• _Extracted material_

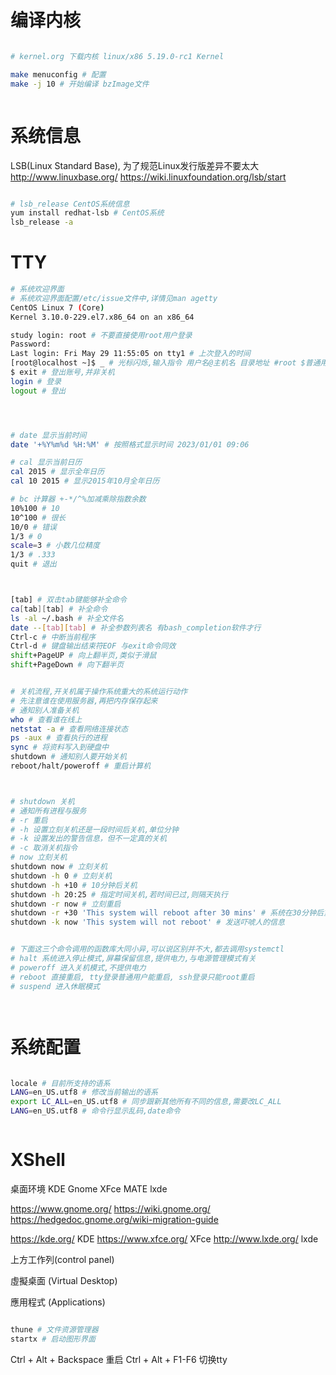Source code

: 





# 编译内核

```bash

# kernel.org 下载内核 linux/x86 5.19.0-rc1 Kernel

make menuconfig # 配置
make -j 10 # 开始编译 bzImage文件



```

# 系统信息
LSB(Linux Standard Base), 为了规范Linux发行版差异不要太大 http://www.linuxbase.org/
https://wiki.linuxfoundation.org/lsb/start

```bash

# lsb_release CentOS系统信息
yum install redhat-lsb # CentOS系统
lsb_release -a


```








# TTY


```bash
# 系统欢迎界面
# 系统欢迎界面配置/etc/issue文件中,详情见man agetty
CentOS Linux 7 (Core)
Kernel 3.10.0-229.el7.x86_64 on an x86_64

study login: root # 不要直接使用root用户登录
Password: 
Last login: Fri May 29 11:55:05 on tty1 # 上次登入的时间
[root@localhost ~]$ _ # 光标闪烁,输入指令 用户名@主机名 目录地址 #root $普通用户
$ exit # 登出账号,并非关机
login # 登录
logout # 登出


```


```bash



# date 显示当前时间
date '+%Y%m%d %H:%M' # 按照格式显示时间 2023/01/01 09:06

# cal 显示当前日历
cal 2015 # 显示全年日历
cal 10 2015 # 显示2015年10月全年日历

# bc 计算器 +-*/^%加减乘除指数余数
10%100 # 10
10^100 # 很长
10/0 # 错误
1/3 # 0
scale=3 # 小数几位精度
1/3 # .333
quit # 退出


```

```bash


[tab] # 双击tab键能够补全命令
ca[tab][tab] # 补全命令
ls -al ~/.bash # 补全文件名
date --[tab][tab] # 补全参数列表名 有bash_completion软件才行
Ctrl-c # 中断当前程序
Ctrl-d # 键盘输出结束符EOF 与exit命令同效
shift+PageUP # 向上翻半页,类似于滑鼠
shift+PageDown # 向下翻半页

```



```bash

# 关机流程,开关机属于操作系统重大的系统运行动作
# 先注意谁在使用服务器,再把内存保存起来
# 通知别人准备关机
who # 查看谁在线上
netstat -a # 查看网络连接状态
ps -aux # 查看执行的进程
sync # 将资料写入到硬盘中
shutdown # 通知别人要开始关机
reboot/halt/poweroff # 重启计算机



# shutdown 关机
# 通知所有进程与服务
# -r 重启
# -h 设置立刻关机还是一段时间后关机,单位分钟
# -k 设置发出的警告信息，但不一定真的关机
# -c 取消关机指令
# now 立刻关机
shutdown now # 立刻关机
shutdown -h 0 # 立刻关机
shutdown -h +10 # 10分钟后关机
shutdown -h 20:25 # 指定时间关机,若时间已过,则隔天执行
shutdown -r now # 立刻重启
shutdown -r +30 'This system will reboot after 30 mins' # 系统在30分钟后重启
shutdown -k now 'This system will not reboot' # 发送吓唬人的信息


# 下面这三个命令调用的函数库大同小异,可以说区别并不大,都去调用systemctl
# halt 系统进入停止模式,屏幕保留信息,提供电力,与电源管理模式有关
# poweroff 进入关机模式,不提供电力
# reboot 直接重启, tty登录普通用户能重启, ssh登录只能root重启
# suspend 进入休眠模式




```


# 系统配置


```bash

locale # 目前所支持的语系
LANG=en_US.utf8 # 修改当前输出的语系
export LC_ALL=en_US.utf8 # 同步跟新其他所有不同的信息,需要改LC_ALL
LANG=en_US.utf8 # 命令行显示乱码,date命令



```





# XShell

桌面环境 KDE Gnome XFce MATE lxde

https://www.gnome.org/
https://wiki.gnome.org/
https://hedgedoc.gnome.org/wiki-migration-guide

https://kde.org/ KDE
https://www.xfce.org/ XFce
http://www.lxde.org/ lxde







上方工作列(control panel)

虛擬桌面 (Virtual Desktop)



應用程式 (Applications)




```bash

thune # 文件资源管理器
startx # 启动图形界面


```

Ctrl + Alt + Backspace 重启
Ctrl + Alt + F1-F6 切换tty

• _What you should do_
Scan the records for the string "LANG". Copy each line in which it appears.

• _The completed task_
LANG=en_US.utf8 # 修改当前输出的语系
LANG=en_US.utf8 # 命令行显示乱码,date命令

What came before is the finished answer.